Challenge 3: Comparing Groups
  1. Fit a survdiff model to compare the survival of males and females as well as another survfit model to find the Kaplan-Meier estimates for each group

  2. What is the test-static value of the log-rank test?

  3. What is your conclusion about the survival of males and females. Why?

  4. Make a plot of the Kaplan-Meier estimates, showing the confidence intervals for each group.

  5. Is it more likely that a female survives past the fourth obstacle or that a male survives past all eight obstacles?

  6. Assume that the null hypothesis is that the true survival rate of surviving the first 4 obstacles is equal for males and females. The alternative hypothesis is that the true survival rates are different. Based on 95% confidence intervals, is it correct to say that the true mean of survival rate for males to survive past the fourth obstacle is different than the true mean of for females to survive past the fourth obstacle? Explain your answer.

The winner of the 2023 American Ninja Warrior competition was Vance Walker. Walker won $1 million for his victory.

Fun Fact: Thread the Needle, the 8th obstacle on the 2021 Finals Stage 1 course, saw the highest failure rate of any obstacle. It had not previously been used on the Finals Stage 1 courses.

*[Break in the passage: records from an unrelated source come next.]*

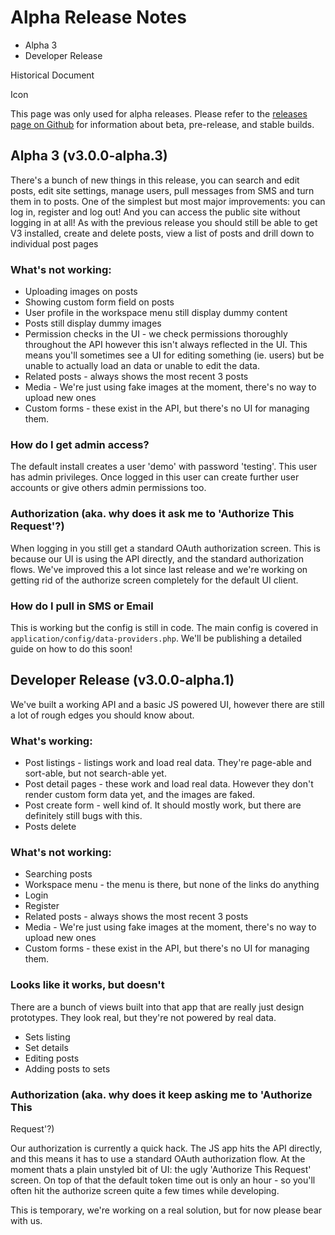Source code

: # Alpha Release Notes



  * Alpha 3
  * Developer Release

Historical Document

Icon

This page was only used for alpha releases. Please refer to the [releases page
on Github](https://github.com/ushahidi/Lamu/releases) for information about
beta, pre-release, and stable builds.

##

## Alpha 3 (v3.0.0-alpha.3)

There's a bunch of new things in this release, you can search and edit posts,
edit site settings, manage users, pull messages from SMS and turn them in to
posts. One of the simplest but most major improvements: you can log in,
register and log out! And you can access the public site without logging in at
all! As with the previous release you should still be able to get V3
installed, create and delete posts, view a list of posts and drill down to
individual post pages

### What's not working:

  * Uploading images on posts
  * Showing custom form field on posts
  * User profile in the workspace menu still display dummy content
  * Posts still display dummy images
  * Permission checks in the UI - we check permissions thoroughly throughout the API however this isn't always reflected in the UI. This means you'll sometimes see a UI for editing something (ie. users) but be unable to actually load an data or unable to edit the data.
  * Related posts - always shows the most recent 3 posts
  * Media - We're just using fake images at the moment, there's no way to upload new ones
  * Custom forms - these exist in the API, but there's no UI for managing them.

### How do I get admin access?

The default install creates a user 'demo' with password 'testing'. This user
has admin privileges. Once logged in this user can create further user
accounts or give others admin permissions too.

### Authorization (aka. why does it ask me to 'Authorize This Request'?)

When logging in you still get a standard OAuth authorization screen. This is
because our UI is using the API directly, and the standard authorization
flows. We've improved this a lot since last release and we're working on
getting rid of the authorize screen completely for the default UI client.

### How do I pull in SMS or Email

This is working but the config is still in code. The main config is covered in
`application/config/data-providers.php`. We'll be publishing a detailed guide
on how to do this soon!

## Developer Release (v3.0.0-alpha.1)

We've built a working API and a basic JS powered UI, however there are still a
lot of rough edges you should know about.

### What's working:

  * Post listings - listings work and load real data. They're page-able and sort-able, but not search-able yet.
  * Post detail pages - these work and load real data. However they don't render custom form data yet, and the images are faked.
  * Post create form - well kind of. It should mostly work, but there are definitely still bugs with this.
  * Posts delete

### What's not working:

  * Searching posts
  * Workspace menu - the menu is there, but none of the links do anything
  * Login
  * Register
  * Related posts - always shows the most recent 3 posts
  * Media - We're just using fake images at the moment, there's no way to upload new ones
  * Custom forms - these exist in the API, but there's no UI for managing them.

### Looks like it works, but doesn't

There are a bunch of views built into that app that are really just design
prototypes. They look real, but they're not powered by real data.

  * Sets listing
  * Set details
  * Editing posts
  * Adding posts to sets

### Authorization (aka. why does it keep asking me to 'Authorize This
Request'?)

Our authorization is currently a quick hack. The JS app hits the API directly,
and this means it has to use a standard OAuth authorization flow. At the
moment thats a plain unstyled bit of UI: the ugly 'Authorize This Request'
screen. On top of that the default token time out is only an hour - so you'll
often hit the authorize screen quite a few times while developing.

This is temporary, we're working on a real solution, but for now please bear
with us.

Click here to read more about Edward Kaplan and Paul Meier’s work and how it has impacted the field of Statistics, particularly in regards to biostatistics.

Conclusion

In this module, you have learned about the Kaplan-Meier estimator, which is used to estimate the survival function. The importance of censoring was discussed, and you learned how to calculate the Kaplan-Meier estimates. You also learned how to compare survival curves using the log-rank test and how to interpret the results.

The Kaplan-Meier estimates for American Ninja Warrior competitors helped us see the likelihood that a competitor survives past a certain number of obstacles in the Finals. Survival curves and nonparametric tests for different genders of American Ninja Warrior competitors helped us see that there is a significant difference in the survival rates of males and females.